I agree. The same reasoning should be applied here. The privilege against
self-incrimination
was not excluded but it
was not applicable.
The appeals should be allowed.
WILSON and DAWSON JJ. We have had the advantage of reading the reasons for judgment prepared by the Chief Justice. The facts in each case and the issues they raise are set out in that judgment and we have no need to repeat them.
As his Honour explained, two questions of substance now fall for decision.

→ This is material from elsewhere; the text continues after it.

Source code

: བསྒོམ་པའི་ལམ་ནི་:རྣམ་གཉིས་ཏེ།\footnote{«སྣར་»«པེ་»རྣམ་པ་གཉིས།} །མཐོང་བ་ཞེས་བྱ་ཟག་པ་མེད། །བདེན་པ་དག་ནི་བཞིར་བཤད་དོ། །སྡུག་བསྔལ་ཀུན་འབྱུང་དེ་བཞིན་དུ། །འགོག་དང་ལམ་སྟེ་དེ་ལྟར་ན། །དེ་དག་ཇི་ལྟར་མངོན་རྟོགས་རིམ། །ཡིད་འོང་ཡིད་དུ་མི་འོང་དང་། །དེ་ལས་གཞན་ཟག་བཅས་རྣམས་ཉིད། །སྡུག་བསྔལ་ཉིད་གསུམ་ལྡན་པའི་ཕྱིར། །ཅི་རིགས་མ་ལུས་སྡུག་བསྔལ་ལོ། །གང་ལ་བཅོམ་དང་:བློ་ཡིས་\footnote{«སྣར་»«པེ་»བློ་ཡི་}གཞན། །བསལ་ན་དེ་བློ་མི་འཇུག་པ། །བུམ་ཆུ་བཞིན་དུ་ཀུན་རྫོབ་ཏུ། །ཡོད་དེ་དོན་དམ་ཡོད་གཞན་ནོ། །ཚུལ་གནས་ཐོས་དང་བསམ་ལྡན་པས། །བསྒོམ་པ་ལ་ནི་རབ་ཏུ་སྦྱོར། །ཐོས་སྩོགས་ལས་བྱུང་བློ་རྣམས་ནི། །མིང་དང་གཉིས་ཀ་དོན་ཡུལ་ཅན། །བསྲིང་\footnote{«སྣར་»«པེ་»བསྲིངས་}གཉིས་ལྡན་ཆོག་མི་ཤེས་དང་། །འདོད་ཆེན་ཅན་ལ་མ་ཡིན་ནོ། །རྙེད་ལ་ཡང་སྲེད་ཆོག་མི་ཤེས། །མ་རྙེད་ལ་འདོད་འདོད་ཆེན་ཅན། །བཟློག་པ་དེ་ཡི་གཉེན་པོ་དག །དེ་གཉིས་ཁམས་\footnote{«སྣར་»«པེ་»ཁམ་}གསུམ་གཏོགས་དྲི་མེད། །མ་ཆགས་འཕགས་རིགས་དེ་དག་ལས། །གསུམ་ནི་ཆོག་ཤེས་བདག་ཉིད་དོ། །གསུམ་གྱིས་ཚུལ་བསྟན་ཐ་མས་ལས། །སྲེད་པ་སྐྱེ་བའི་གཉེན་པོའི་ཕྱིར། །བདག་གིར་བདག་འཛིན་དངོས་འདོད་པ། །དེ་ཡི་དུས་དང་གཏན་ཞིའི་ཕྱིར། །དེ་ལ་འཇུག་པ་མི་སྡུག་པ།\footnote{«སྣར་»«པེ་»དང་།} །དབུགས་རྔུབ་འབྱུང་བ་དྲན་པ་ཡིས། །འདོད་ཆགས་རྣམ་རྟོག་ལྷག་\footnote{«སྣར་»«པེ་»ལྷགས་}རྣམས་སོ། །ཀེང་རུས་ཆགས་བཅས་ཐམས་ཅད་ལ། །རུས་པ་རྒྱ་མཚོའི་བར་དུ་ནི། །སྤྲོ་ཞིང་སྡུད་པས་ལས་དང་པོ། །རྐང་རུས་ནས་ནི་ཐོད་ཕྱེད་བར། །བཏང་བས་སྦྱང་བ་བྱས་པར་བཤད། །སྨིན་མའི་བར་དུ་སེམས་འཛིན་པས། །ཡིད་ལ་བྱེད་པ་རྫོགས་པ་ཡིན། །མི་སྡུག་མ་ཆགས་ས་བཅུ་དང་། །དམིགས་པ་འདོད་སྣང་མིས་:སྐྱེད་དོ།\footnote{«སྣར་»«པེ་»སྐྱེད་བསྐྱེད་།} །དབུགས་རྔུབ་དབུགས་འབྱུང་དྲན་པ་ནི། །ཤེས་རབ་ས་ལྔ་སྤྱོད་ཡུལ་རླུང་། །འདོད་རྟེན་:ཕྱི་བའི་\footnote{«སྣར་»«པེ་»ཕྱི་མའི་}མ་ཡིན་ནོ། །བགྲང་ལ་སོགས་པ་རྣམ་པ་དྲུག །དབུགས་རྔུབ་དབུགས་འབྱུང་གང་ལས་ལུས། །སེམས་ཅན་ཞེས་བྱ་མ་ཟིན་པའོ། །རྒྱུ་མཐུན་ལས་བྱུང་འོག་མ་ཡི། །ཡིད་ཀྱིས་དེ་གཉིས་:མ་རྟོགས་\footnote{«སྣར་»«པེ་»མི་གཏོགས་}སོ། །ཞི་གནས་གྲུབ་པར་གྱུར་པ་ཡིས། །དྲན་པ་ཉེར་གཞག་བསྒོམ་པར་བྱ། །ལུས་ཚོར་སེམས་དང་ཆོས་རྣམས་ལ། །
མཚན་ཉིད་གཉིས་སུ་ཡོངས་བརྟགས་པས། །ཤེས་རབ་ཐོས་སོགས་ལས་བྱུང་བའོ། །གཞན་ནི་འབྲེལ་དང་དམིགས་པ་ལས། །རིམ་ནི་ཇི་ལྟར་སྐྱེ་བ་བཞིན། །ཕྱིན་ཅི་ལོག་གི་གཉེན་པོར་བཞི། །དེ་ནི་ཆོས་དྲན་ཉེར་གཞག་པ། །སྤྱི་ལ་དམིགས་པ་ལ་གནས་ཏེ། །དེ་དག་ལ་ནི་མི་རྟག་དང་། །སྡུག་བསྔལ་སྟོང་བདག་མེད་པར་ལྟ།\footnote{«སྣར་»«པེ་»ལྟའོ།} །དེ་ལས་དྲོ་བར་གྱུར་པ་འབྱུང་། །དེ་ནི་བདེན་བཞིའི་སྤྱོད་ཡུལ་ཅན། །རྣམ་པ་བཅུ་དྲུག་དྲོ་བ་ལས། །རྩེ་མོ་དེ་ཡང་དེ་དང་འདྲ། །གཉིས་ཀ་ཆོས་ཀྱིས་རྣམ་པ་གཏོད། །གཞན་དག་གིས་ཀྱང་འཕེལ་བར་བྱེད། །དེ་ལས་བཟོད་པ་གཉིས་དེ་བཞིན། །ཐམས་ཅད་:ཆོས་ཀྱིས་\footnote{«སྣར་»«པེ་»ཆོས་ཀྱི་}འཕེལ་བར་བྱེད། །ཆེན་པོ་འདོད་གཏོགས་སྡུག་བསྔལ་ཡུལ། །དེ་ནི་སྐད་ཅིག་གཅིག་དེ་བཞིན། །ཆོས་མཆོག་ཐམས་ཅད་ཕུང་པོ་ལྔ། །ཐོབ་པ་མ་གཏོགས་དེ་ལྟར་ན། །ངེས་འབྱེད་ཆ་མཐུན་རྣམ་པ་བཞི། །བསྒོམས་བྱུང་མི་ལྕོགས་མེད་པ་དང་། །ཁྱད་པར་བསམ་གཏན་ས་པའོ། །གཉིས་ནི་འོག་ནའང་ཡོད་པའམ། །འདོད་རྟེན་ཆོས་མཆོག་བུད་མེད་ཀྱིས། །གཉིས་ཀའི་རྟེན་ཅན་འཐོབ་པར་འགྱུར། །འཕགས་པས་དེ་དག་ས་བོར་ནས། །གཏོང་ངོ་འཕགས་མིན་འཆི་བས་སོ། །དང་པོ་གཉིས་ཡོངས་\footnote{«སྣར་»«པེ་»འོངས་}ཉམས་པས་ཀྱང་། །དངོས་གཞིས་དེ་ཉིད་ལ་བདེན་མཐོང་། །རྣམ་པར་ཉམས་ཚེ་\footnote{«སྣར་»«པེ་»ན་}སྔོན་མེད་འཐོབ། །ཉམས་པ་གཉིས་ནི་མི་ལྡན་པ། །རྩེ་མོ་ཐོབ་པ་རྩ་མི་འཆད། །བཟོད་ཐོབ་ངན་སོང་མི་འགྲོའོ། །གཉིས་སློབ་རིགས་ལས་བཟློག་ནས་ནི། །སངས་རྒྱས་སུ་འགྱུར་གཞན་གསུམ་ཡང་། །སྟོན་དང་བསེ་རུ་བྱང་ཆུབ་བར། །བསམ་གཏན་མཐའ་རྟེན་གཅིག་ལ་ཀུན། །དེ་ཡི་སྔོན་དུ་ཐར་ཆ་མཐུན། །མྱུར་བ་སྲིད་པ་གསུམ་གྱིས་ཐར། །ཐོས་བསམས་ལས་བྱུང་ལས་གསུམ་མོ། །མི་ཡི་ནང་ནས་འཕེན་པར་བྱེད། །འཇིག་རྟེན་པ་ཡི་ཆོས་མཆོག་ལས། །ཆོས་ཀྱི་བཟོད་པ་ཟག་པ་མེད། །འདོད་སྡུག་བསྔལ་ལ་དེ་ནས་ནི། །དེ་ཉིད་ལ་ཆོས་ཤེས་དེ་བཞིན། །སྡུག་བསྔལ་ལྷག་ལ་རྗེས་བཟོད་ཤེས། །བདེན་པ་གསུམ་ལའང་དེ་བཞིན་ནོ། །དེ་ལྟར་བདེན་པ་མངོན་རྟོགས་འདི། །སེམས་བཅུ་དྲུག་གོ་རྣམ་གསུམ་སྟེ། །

The first is whether the rule of the common law that
a party is not bound to
answer any question which might tend to expose him to the risk of a criminal
conviction or the imposition
of a penalty is capable of application to a case
such as the present. The Chief Justice referred to the two recent decisions
of
this Court - Pyneboard Pty. Ltd. v. Trade Practices Commission [1983] HCA 9; (1983) 57
A.L.J.R. 236; 45 A.L.R. 609 and Sorby v. The Commonwealth
of Australia [1983] HCA 10; (1983)
57 A.L.J.R. 248; 46 A.L.R. 237 - which establish that the privilege is
capable of application in non-judicial
proceedings.
He rejected the
submission that the relationship between the Crown and the members of the
police force was such as
to deny any room
for the operation of the principle
in relation to the interrogation for disciplinary purposes of a police officer
by his superior
touching the performance of his duty. We agree with his
Honour in answering this first question in the affirmative.
The privilege
is
inherently capable of applying to a statutory provision which requires members
of the police force to answer questions
tending
to show the commission by them
of disciplinary offences.
The second question that arises is whether either the Police Regulation
Act 1958 (Vic.) as amended ("the Act") or the Police
Regulations 1957 (Vic.)
("the Regulations") reveals clearly either by express words or by necessary
implication a legislative intention
that the privilege should not be available
to a member of the force who is ordered to answer questions relating to the
performance
of his duties. The respondents, having declined to answer those
questions, were each charged before the Police Discipline Board
and found
guilty of an offence under reg.95A(7) of the Regulations. That regulation
(which was then in force but which has now been
replaced by reg.402(g) of the
Police Regulations 1979 (Vic.)) provided inter alia that "No member of the
Force shall - (7) disobey
. . . any lawful order written or otherwise". It is
accepted that each respondent disobeyed the order of Inspector Holliday to
answer
the questions he put to them. The question is whether it was open to
them to decline to answer the questions on the ground that
to do so might
incriminate them.
There is nothing in the Act or the Regulations which deals expressly with
the rights of a member of the force when interrogated
in circumstances such as
these. There is no mention of anything directly relating to the privilege. In
such a case, the rule is
that the privilege is available unless consideration
of the language and character of the relevant provision, set in the context
of
the purpose which the Act and the Regulations are designed to achieve, yields
unequivocally the conclusion that the legislature
intended to exclude it, cf.
Pyneboard at p.241 of A.L.J.R.; p.618 of A.L.R.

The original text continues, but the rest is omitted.